## Recorded data

★ ★ ★ ★ ★

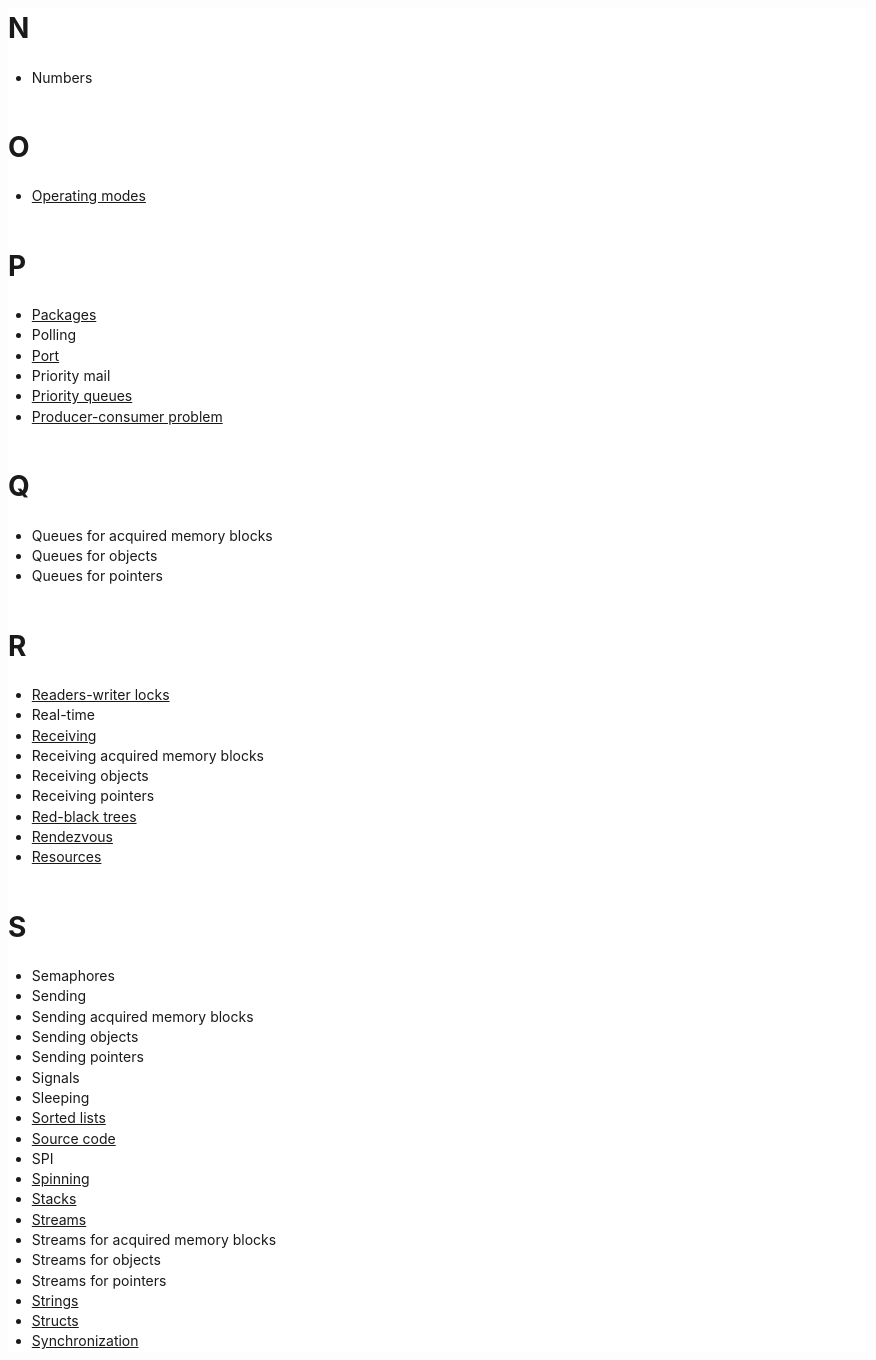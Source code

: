 # N

- Numbers

# O

- [Operating modes](operating-modes.md)

# P

- [Packages](packages.md)
- Polling
- [Port](port.md)
- Priority mail
- [Priority queues](priority-queues.md)
- [Producer-consumer problem](producer-consumer-problem.md)

# Q

- Queues for acquired memory blocks
- Queues for objects
- Queues for pointers

# R

- [Readers-writer locks](readers-writer-locks.md)
- Real-time
- [Receiving](receiving.md)
- Receiving acquired memory blocks
- Receiving objects
- Receiving pointers
- [Red-black trees](red-black-trees.md)
- [Rendezvous](rendezvous.md)
- [Resources](resources.md)

# S

- Semaphores
- Sending
- Sending acquired memory blocks
- Sending objects
- Sending pointers
- Signals
- Sleeping
- [Sorted lists](sorted-lists.md)
- [Source code](source-code.md)
- SPI
- [Spinning](spinning.md)
- [Stacks](stacks.md)
- [Streams](streams.md)
- Streams for acquired memory blocks
- Streams for objects
- Streams for pointers
- [Strings](strings.md)
- [Structs](structs.md)
- [Synchronization](synchronization.md)
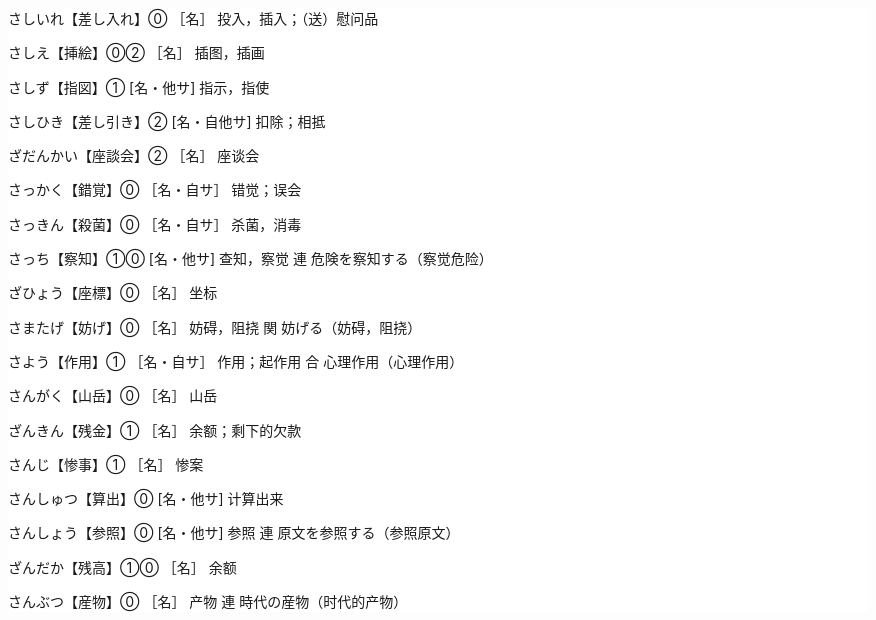 さしいれ【差し入れ】⓪
［名］ 投入，插入；（送）慰问品

さしえ【挿絵】⓪②
［名］ 插图，插画

さしず【指図】①
[名・他サ] 指示，指使

さしひき【差し引き】②
[名・自他サ] 扣除；相抵

ざだんかい【座談会】②
［名］ 座谈会

さっかく【錯覚】⓪
［名・自サ］ 错觉；误会

さっきん【殺菌】⓪
［名・自サ］ 杀菌，消毒

さっち【察知】①⓪
[名・他サ] 查知，察觉
連 危険を察知する（察觉危险）

ざひょう【座標】⓪
［名］ 坐标

さまたげ【妨げ】⓪
［名］ 妨碍，阻挠
関 妨げる（妨碍，阻挠）

さよう【作用】①
［名・自サ］ 作用；起作用
合 心理作用（心理作用）

さんがく【山岳】⓪
［名］ 山岳

ざんきん【残金】①
［名］ 余额；剩下的欠款

さんじ【惨事】①
［名］ 惨案

さんしゅつ【算出】⓪
[名・他サ] 计算出来

さんしょう【参照】⓪
[名・他サ] 参照
連 原文を参照する（参照原文）

ざんだか【残高】①⓪
［名］ 余额

さんぶつ【産物】⓪
［名］ 产物
連 時代の産物（时代的产物）
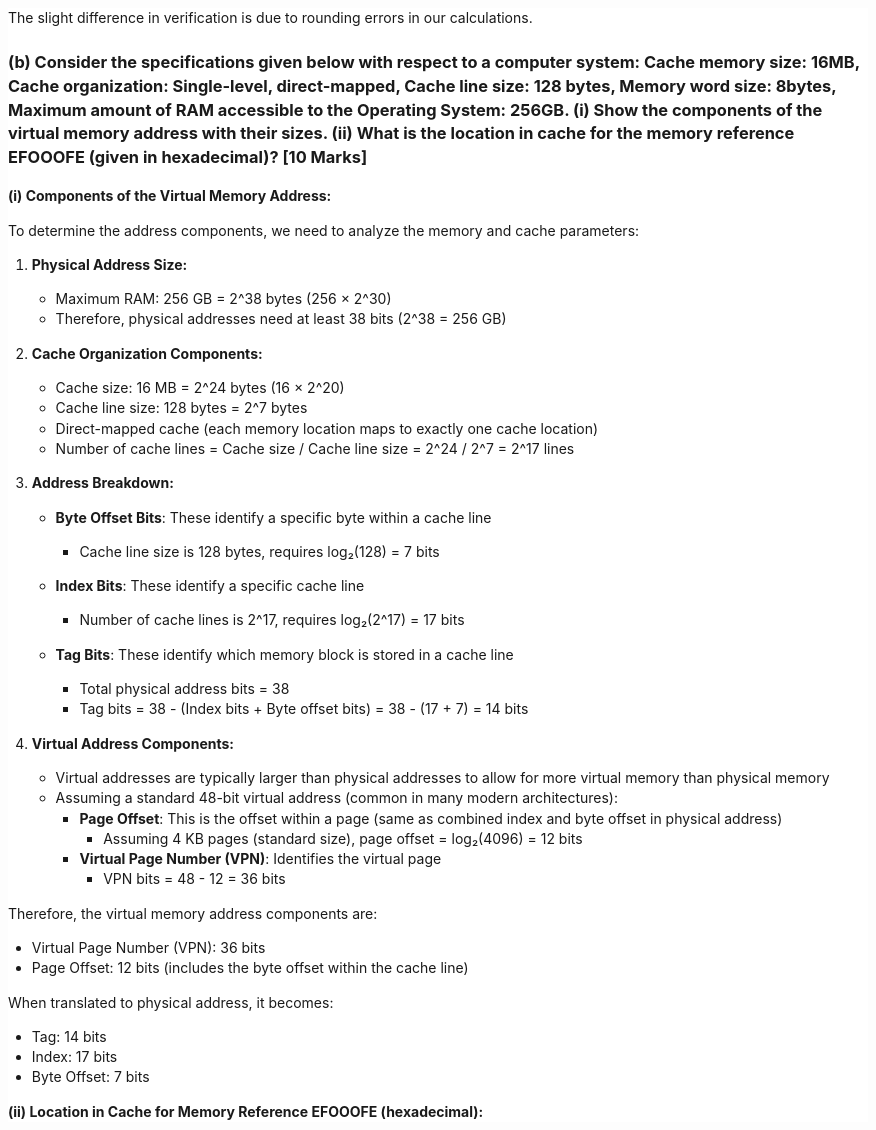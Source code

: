 The slight difference in verification is due to rounding errors in our calculations.

### (b) Consider the specifications given below with respect to a computer system: Cache memory size: 16MB, Cache organization: Single-level, direct-mapped, Cache line size: 128 bytes, Memory word size: 8bytes, Maximum amount of RAM accessible to the Operating System: 256GB. (i) Show the components of the virtual memory address with their sizes. (ii) What is the location in cache for the memory reference EFOOOFE (given in hexadecimal)? [10 Marks]

**(i) Components of the Virtual Memory Address:**

To determine the address components, we need to analyze the memory and cache parameters:

1. **Physical Address Size:**
   - Maximum RAM: 256 GB = 2^38 bytes (256 × 2^30)
   - Therefore, physical addresses need at least 38 bits (2^38 = 256 GB)

2. **Cache Organization Components:**
   - Cache size: 16 MB = 2^24 bytes (16 × 2^20)
   - Cache line size: 128 bytes = 2^7 bytes
   - Direct-mapped cache (each memory location maps to exactly one cache location)
   - Number of cache lines = Cache size / Cache line size = 2^24 / 2^7 = 2^17 lines

3. **Address Breakdown:**
   - **Byte Offset Bits**: These identify a specific byte within a cache line
     - Cache line size is 128 bytes, requires log₂(128) = 7 bits

   - **Index Bits**: These identify a specific cache line
     - Number of cache lines is 2^17, requires log₂(2^17) = 17 bits

   - **Tag Bits**: These identify which memory block is stored in a cache line
     - Total physical address bits = 38
     - Tag bits = 38 - (Index bits + Byte offset bits) = 38 - (17 + 7) = 14 bits

4. **Virtual Address Components:**
   - Virtual addresses are typically larger than physical addresses to allow for more virtual memory than physical memory
   - Assuming a standard 48-bit virtual address (common in many modern architectures):
     - **Page Offset**: This is the offset within a page (same as combined index and byte offset in physical address)
       - Assuming 4 KB pages (standard size), page offset = log₂(4096) = 12 bits
     - **Virtual Page Number (VPN)**: Identifies the virtual page
       - VPN bits = 48 - 12 = 36 bits

Therefore, the virtual memory address components are:
- Virtual Page Number (VPN): 36 bits
- Page Offset: 12 bits (includes the byte offset within the cache line)

When translated to physical address, it becomes:
- Tag: 14 bits
- Index: 17 bits
- Byte Offset: 7 bits

**(ii) Location in Cache for Memory Reference EFOOOFE (hexadecimal):**
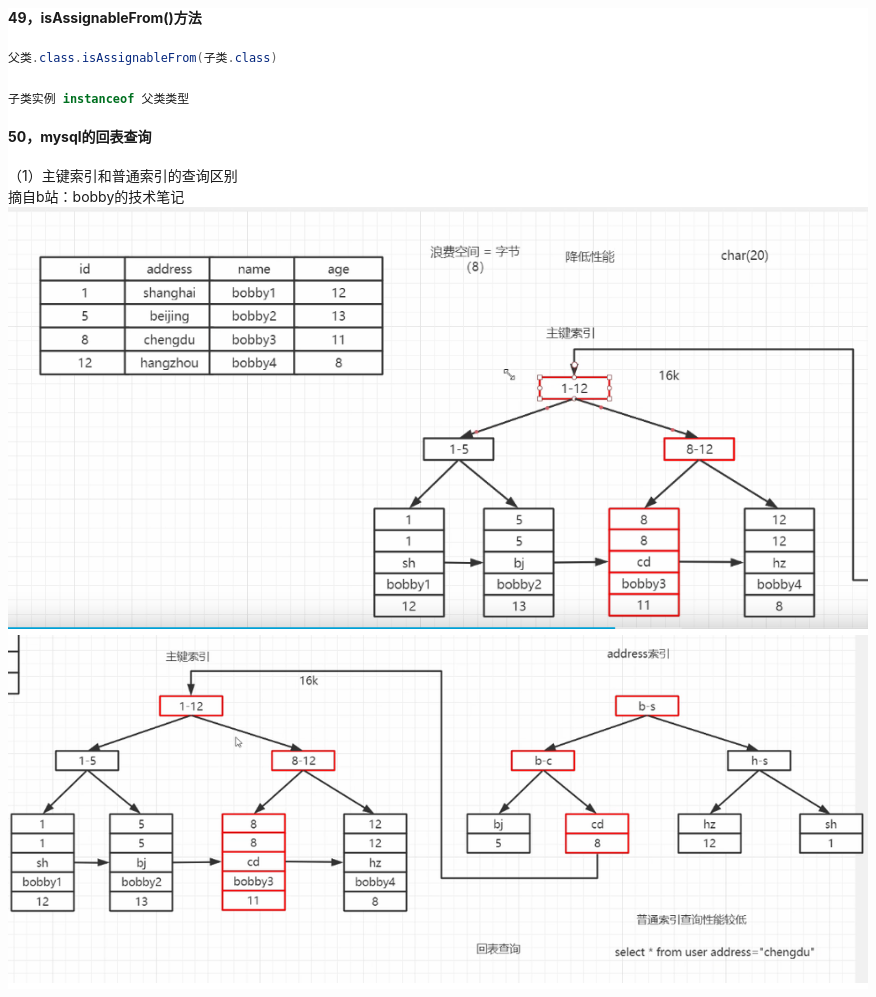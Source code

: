 #### 49，isAssignableFrom()方法

```java
父类.class.isAssignableFrom(子类.class)

子类实例 instanceof 父类类型
```

#### 50，mysql的回表查询

（1）主键索引和普通索引的查询区别<br>
摘自b站：bobby的技术笔记
![主键索引.png](img_9_主键索引.png)
![回表查询 .png](img_10_普通索引（回表查询）.png)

★ ★ ★ ★ ★

## Task goal
The lines to extract from the data above begin with the line containing "- Cache line size: 128 bytes = 2^7 bytes" and end with the line containing "4. **Virtual Address Components:**". Extract them exactly, including both.

## Result of the task
   - Cache line size: 128 bytes = 2^7 bytes
   - Direct-mapped cache (each memory location maps to exactly one cache location)
   - Number of cache lines = Cache size / Cache line size = 2^24 / 2^7 = 2^17 lines

3. **Address Breakdown:**
   - **Byte Offset Bits**: These identify a specific byte within a cache line
     - Cache line size is 128 bytes, requires log₂(128) = 7 bits

   - **Index Bits**: These identify a specific cache line
     - Number of cache lines is 2^17, requires log₂(2^17) = 17 bits

   - **Tag Bits**: These identify which memory block is stored in a cache line
     - Total physical address bits = 38
     - Tag bits = 38 - (Index bits + Byte offset bits) = 38 - (17 + 7) = 14 bits

4. **Virtual Address Components:**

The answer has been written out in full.